The Natural Resources and Environment Ministry of Vietnam has suggested a possible scenario for the province, where 70 percent of its population live on agricultural production and are expected to face climate change impacts by 2020: average temperature increases and rising sea levels (about 3.5 inches) would inundate about 750 acres of land year-round; floods, typhoons, landslides and soil erosion along the rivers and sea would intensify and cause damages costing 10 percent of the area’s gross domestic product.

Nuns pioneer in climate change adaptation and imitation

Immaculate Conception Sr. Consolata Bui Thi Bong, a group founder, said local nuns are pioneers in dealing with climate change in the country.

“Catholics have a duty to respect, preserve and guard Creation that sustains human life,” she noted.

Bong, 70, said last year group members attended courses on psychological and spiritual health care, social work, agricultural development and how to establish supportive relationships with disaster victims. The courses were sponsored by the Nordic Assistance to Vietnam (NAV), a Norwegian non-governmental organization that has been working in Vietnam since 1994 and is focused on climate justice and rights to health. 

Bong said NAV is covering the costs of climate change projects run by nuns for two years, through 2015.

She said that through their regular visits to locals and in catechism classes at parishes, the sisters aim to enable local people to better understand climate threats and to assess their vulnerability and plan for the impacts of climate change.   

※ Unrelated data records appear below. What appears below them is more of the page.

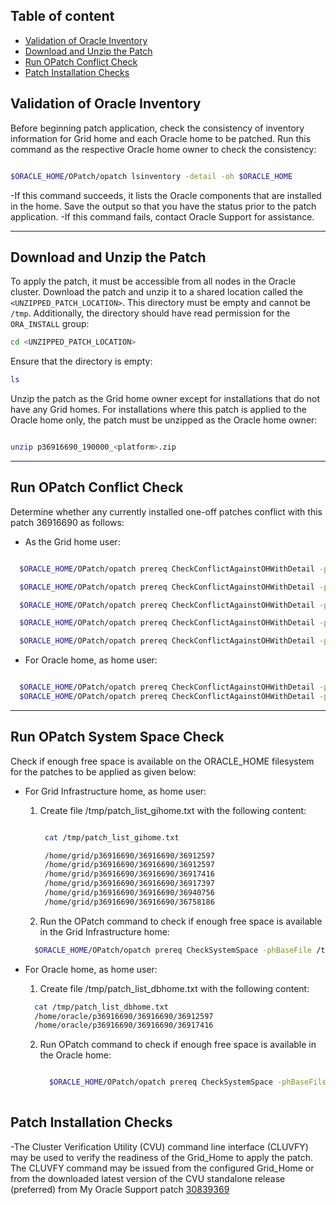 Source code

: ## **Table of content**
  + [Validation of Oracle Inventory](#validation-of-oracle-inventory)
  + [Download and Unzip the Patch](#download-and-Unzip-the-patch)
  + [Run OPatch Conflict Check](#run-opatch-conflict-check)
  + [Patch Installation Checks](#patch-installation-checks)

  



## **Validation of Oracle Inventory**

Before beginning patch application, check the consistency of inventory information for Grid home and each Oracle home to be patched. Run this command as the respective Oracle home owner to check the consistency: 

```bash

$ORACLE_HOME/OPatch/opatch lsinventory -detail -oh $ORACLE_HOME

```

-If this command succeeds, it lists the Oracle components that are installed in the home. Save the output so that you have the status prior to the patch application.
-If this command fails, contact Oracle Support for assistance.

----

## **Download and Unzip the Patch**

To apply the patch, it must be accessible from all nodes in the Oracle cluster. Download the patch and unzip it to a shared location called the `<UNZIPPED_PATCH_LOCATION>`. This directory must be empty and cannot be `/tmp`. Additionally, the directory should have read permission for the `ORA_INSTALL` group:

```bash
cd <UNZIPPED_PATCH_LOCATION>
```

Ensure that the directory is empty:

```bash
ls
```

Unzip the patch as the Grid home owner except for installations that do not have any Grid homes. For installations where this patch is applied to the Oracle home only, the patch must be unzipped as the Oracle home owner:

```bash

unzip p36916690_190000_<platform>.zip

```

----

## **Run OPatch Conflict Check**

Determine whether any currently installed one-off patches conflict with this patch 36916690 as follows:
  - As the Grid home user:
    
  ```bash

    $ORACLE_HOME/OPatch/opatch prereq CheckConflictAgainstOHWithDetail -phBaseDir /home/grid/p36916690/36916690/36912597
  
    $ORACLE_HOME/OPatch/opatch prereq CheckConflictAgainstOHWithDetail -phBaseDir /home/grid/p36916690/36916690/36917416
  
    $ORACLE_HOME/OPatch/opatch prereq CheckConflictAgainstOHWithDetail -phBaseDir /home/grid/p36916690/36916690/36917397
  
    $ORACLE_HOME/OPatch/opatch prereq CheckConflictAgainstOHWithDetail -phBaseDir /home/grid/p36916690/36916690/36940756
  
    $ORACLE_HOME/OPatch/opatch prereq CheckConflictAgainstOHWithDetail -phBaseDir /home/grid/p36916690/36916690/36758186

  ```
  - For Oracle home, as home user:
    
  ```bash

    $ORACLE_HOME/OPatch/opatch prereq CheckConflictAgainstOHWithDetail -phBaseDir /home/oracle/p36916690/36916690/36912597
    $ORACLE_HOME/OPatch/opatch prereq CheckConflictAgainstOHWithDetail -phBaseDir /home/oracle/p36916690/36916690/36917416

  ```
-----

## **Run OPatch System Space Check**

Check if enough free space is available on the ORACLE_HOME filesystem for the patches to be applied as given below:

  - For Grid Infrastructure home, as home user:
    1. Create file /tmp/patch_list_gihome.txt with the following content:
       ```bash
       
        cat /tmp/patch_list_gihome.txt
       
        /home/grid/p36916690/36916690/36912597
        /home/grid/p36916690/36916690/36912597
        /home/grid/p36916690/36916690/36917416
        /home/grid/p36916690/36916690/36917397
        /home/grid/p36916690/36916690/36940756
        /home/grid/p36916690/36916690/36758186
       
       ```
    2. Run the OPatch command to check if enough free space is available in the Grid Infrastructure home:
      ```bash
        $ORACLE_HOME/OPatch/opatch prereq CheckSystemSpace -phBaseFile /tmp/patch_list_gihome.txt
      ```
  - For Oracle home, as home user:
    
    1. Create file /tmp/patch_list_dbhome.txt with the following content:
       
      ```bash
        cat /tmp/patch_list_dbhome.txt
        /home/oracle/p36916690/36916690/36912597
        /home/oracle/p36916690/36916690/36917416
      ```

    2. Run OPatch command to check if enough free space is available in the Oracle home:
       
       ```bash
       
         $ORACLE_HOME/OPatch/opatch prereq CheckSystemSpace -phBaseFile /tmp/patch_list_dbhome.txt
        
       ```

## **Patch Installation Checks** 
-The Cluster Verification Utility (CVU) command line interface (CLUVFY) may be used to verify the readiness of the Grid_Home to apply the patch. The CLUVFY command may be issued from the configured Grid_Home or from the downloaded latest version of the CVU standalone release (preferred) from My Oracle Support patch [30839369](#[30839369](https://updates.oracle.com/Orion/PatchDetails/handle_rel_change?release=600000000101150&plat_lang=226P&patch_file=&file_id=&password_required=&password_required_readme=&merged_trans=&aru=24370567&patch_num=30839369&patch_num_id=3637001&default_release=600000000101150&default_plat_lang=226P&default_compatible_with=&patch_password=&orderby=&direction=&no_header=0&sortcolpressed=&tab_number=))

       
       

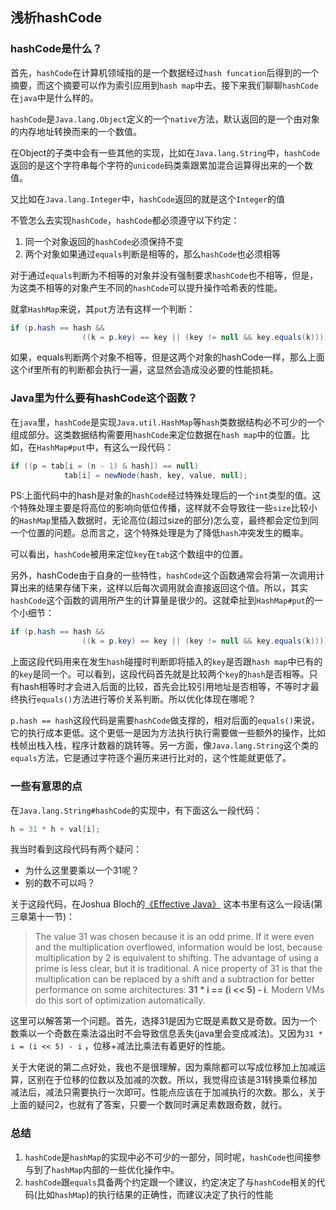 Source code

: ## 浅析hashCode

### hashCode是什么？

首先，`hashCode`在计算机领域指的是一个数据经过`hash funcation`后得到的一个摘要，而这个摘要可以作为索引应用到`hash map`中去。接下来我们聊聊`hashCode`在`java`中是什么样的。

`hashCode`是`Java.lang.Object`定义的一个`native`方法，默认返回的是一个由对象的内存地址转换而来的一个数值。

在Object的子类中会有一些其他的实现，比如在`Java.lang.String`中，`hashCode`返回的是这个字符串每个字符的`unicode`码类乘跟累加混合运算得出来的一个数值。

又比如在`Java.lang.Integer`中，`hashCode`返回的就是这个`Integer`的值

不管怎么去实现`hashCode`，`hashCode`都必须遵守以下约定：

1. 同一个对象返回的`hashCode`必须保持不变
2. 两个对象如果通过`equals`判断是相等的，那么`hashCode`也必须相等

对于通过`equals`判断为不相等的对象并没有强制要求`hashCode`也不相等，但是，为这类不相等的对象产生不同的`hashCode`可以提升操作哈希表的性能。

就拿`HashMap`来说，其`put`方法有这样一个判断：

```java
if (p.hash == hash &&
                ((k = p.key) == key || (key != null && key.equals(k))))
```

如果，equals判断两个对象不相等，但是这两个对象的hashCode一样，那么上面这个if里所有的判断都会执行一遍，这显然会造成没必要的性能损耗。

### Java里为什么要有hashCode这个函数？

在`java`里，`hashCode`是实现`Java.util.HashMap`等`hash`类数据结构必不可少的一个组成部分。这类数据结构需要用`hashCode`来定位数据在`hash map`中的位置。比如，在`HashMap#put`中，有这么一段代码：

```java
if ((p = tab[i = (n - 1) & hash]) == null)
            tab[i] = newNode(hash, key, value, null);
```

PS:上面代码中的hash是对象的`hashCode`经过特殊处理后的一个`int`类型的值。这个特殊处理主要是将高位的影响向低位传播，这样就不会导致往一些`size`比较小的`HashMap`里插入数据时，无论高位(超过size的部分)怎么变，最终都会定位到同一个位置的问题。总而言之，这个特殊处理是为了降低`hash`冲突发生的概率。

可以看出，`hashCode`被用来定位`key`在`tab`这个数组中的位置。

另外，hashCode由于自身的一些特性，`hashCode`这个函数通常会将第一次调用计算出来的结果存储下来，这样以后每次调用就会直接返回这个值。所以，其实`hashCode`这个函数的调用所产生的计算量是很少的。这就牵扯到`HashMap#put`的一个小细节：

```java
if (p.hash == hash &&
                ((k = p.key) == key || (key != null && key.equals(k))))
```

上面这段代码用来在发生`hash`碰撞时判断即将插入的`key`是否跟`hash map`中已有的的`key`是同一个。可以看到，这段代码首先就是比较两个`key`的`hash`是否相等。只有hash相等时才会进入后面的比较，首先会比较引用地址是否相等，不等时才最终执行`equals()`方法进行等价关系判断。所以优化体现在哪呢？

`p.hash == hash`这段代码是需要`hashCode`做支撑的，相对后面的`equals()`来说，它的执行成本更低。这个更低一是因为方法执行执行需要做一些额外的操作，比如栈帧出栈入栈，程序计数器的跳转等。另一方面，像`Java.lang.String`这个类的`equals`方法，它是通过字符逐个遍历来进行比对的，这个性能就更低了。

### 一些有意思的点

在`Java.lang.String#hashCode`的实现中，有下面这么一段代码：

```java
h = 31 * h + val[i];
```

我当时看到这段代码有两个疑问：

- 为什么这里要乘以一个31呢？
- 别的数不可以吗？

关于这段代码，在Joshua Bloch的[《Effective Java》](https://www.amazon.com/Effective-Java-Joshua-Bloch/dp/0134685997/ref=sr_1_1?crid=1IA4SK3ZNSGUW&keywords=effective+java+3rd+edition&qid=1637915613&sprefix=Effective+Java+3%2Cstripbooks-intl-ship%2C403&sr=8-1) 这本书里有这么一段话(第三章第十一节)：

> The value 31 was chosen because it is
an odd prime. If it were even and the multiplication overflowed, information
would be lost, because multiplication by 2 is equivalent to shifting. The advantage
of using a prime is less clear, but it is traditional. A nice property of 31 is that the
multiplication can be replaced by a shift and a subtraction for better performance
on some architectures: **31 * i == (i << 5) - i**. Modern VMs do this sort of optimization automatically.
> 

这里可以解答第一个问题。首先，选择31是因为它既是素数又是奇数。因为一个数乘以一个奇数在乘法溢出时不会导致信息丢失(java里会变成减法)。又因为`31 * i = (i << 5) - i` ，位移+减法比乘法有着更好的性能。

关于大佬说的第二点好处，我也不是很理解，因为乘除都可以写成位移加上加减运算，区别在于位移的位数以及加减的次数。所以，我觉得应该是31转换乘位移加减法后，减法只需要执行一次即可。性能点应该在于加减执行的次数。那么，关于上面的疑问2，也就有了答案，只要一个数同时满足素数跟奇数，就行。

### 总结

1. `hashCode`是`hashMap`的实现中必不可少的一部分，同时呢，`hashCode`也间接参与到了`hashMap`内部的一些优化操作中。
2. `hashCode`跟`equals`具备两个约定跟一个建议，约定决定了与`hashCode`相关的代码(比如`hashMap`)的执行结果的正确性，而建议决定了执行的性能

Peter Nguyen Ngoc Giao, also a member of the Catholic Group for Climate Change Prevention, said their group plans to provide capital and eucalyptus saplings to farmers to cultivate in hilly areas – so that they can make a living that way and give up cutting down trees to sell as charcoal. “This is a practical way to support restoration of local natural ecosystems,” he added.

Giao said this summer the group plans to teach swimming skills to Scout boys and youths from three parishes, Cay Da, Nuoc Ngot and Thuan Hoa, where many children have drowned in flood water in the past. 

He said they have set up a network of rescue volunteers including priests, nuns, health care providers and youth based in parishes located in coastal lowland ecosystems. When storms strike, rescue volunteers evacuate people to safe places such as church buildings and give first aid to the injured. They also teach people how best to protect their houses from flood damage.

Sr. Lan said during the 2013 floods her congregation gave medical care to 60 injured people and 50 others who were suffering from diarrhea. They offered local people emergency food and drinking water and helped them repair their damaged houses. They also opened their convents to provide shelter during the process.

[Joachim Pham is a correspondent for NCR and GSR based in Vietnam.]